Data extracted from a collection
# # #

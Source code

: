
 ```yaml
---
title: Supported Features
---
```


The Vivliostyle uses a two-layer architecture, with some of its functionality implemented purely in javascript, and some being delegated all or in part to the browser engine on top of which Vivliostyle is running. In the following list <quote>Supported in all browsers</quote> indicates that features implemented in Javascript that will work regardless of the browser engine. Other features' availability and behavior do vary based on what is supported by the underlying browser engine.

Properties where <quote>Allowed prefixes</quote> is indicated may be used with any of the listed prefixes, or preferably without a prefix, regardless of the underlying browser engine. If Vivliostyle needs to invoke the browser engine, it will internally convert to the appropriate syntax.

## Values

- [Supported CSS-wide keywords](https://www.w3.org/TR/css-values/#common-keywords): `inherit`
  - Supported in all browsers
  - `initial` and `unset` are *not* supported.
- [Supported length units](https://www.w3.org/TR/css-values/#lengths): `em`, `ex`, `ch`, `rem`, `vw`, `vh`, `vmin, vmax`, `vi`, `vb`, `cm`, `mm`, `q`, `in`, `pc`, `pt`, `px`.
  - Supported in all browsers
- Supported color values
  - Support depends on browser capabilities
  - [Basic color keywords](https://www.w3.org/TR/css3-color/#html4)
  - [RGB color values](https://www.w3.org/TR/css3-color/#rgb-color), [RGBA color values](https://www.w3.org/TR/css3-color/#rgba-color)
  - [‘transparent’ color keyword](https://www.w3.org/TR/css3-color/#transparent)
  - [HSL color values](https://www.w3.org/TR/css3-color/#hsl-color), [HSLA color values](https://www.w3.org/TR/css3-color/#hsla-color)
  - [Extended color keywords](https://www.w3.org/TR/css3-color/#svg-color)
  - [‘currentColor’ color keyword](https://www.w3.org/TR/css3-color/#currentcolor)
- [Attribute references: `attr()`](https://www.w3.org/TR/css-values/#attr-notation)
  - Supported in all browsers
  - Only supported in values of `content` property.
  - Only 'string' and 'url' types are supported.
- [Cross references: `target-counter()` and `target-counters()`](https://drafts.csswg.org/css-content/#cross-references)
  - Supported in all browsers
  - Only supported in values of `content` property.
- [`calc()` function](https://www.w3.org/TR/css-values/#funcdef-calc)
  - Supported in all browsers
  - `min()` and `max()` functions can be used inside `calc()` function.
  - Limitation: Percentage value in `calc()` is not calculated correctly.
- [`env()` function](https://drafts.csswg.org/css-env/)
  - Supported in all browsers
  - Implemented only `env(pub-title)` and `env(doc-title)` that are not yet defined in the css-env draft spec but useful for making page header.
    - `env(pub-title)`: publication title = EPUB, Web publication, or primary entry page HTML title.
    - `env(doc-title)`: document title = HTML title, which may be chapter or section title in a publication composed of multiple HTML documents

# # #

WHAT YOU SHOULD DO
How many of the lines in the data above carry the word "keywords"? Say the number and nothing else.

RESULT OF THIS TASK
3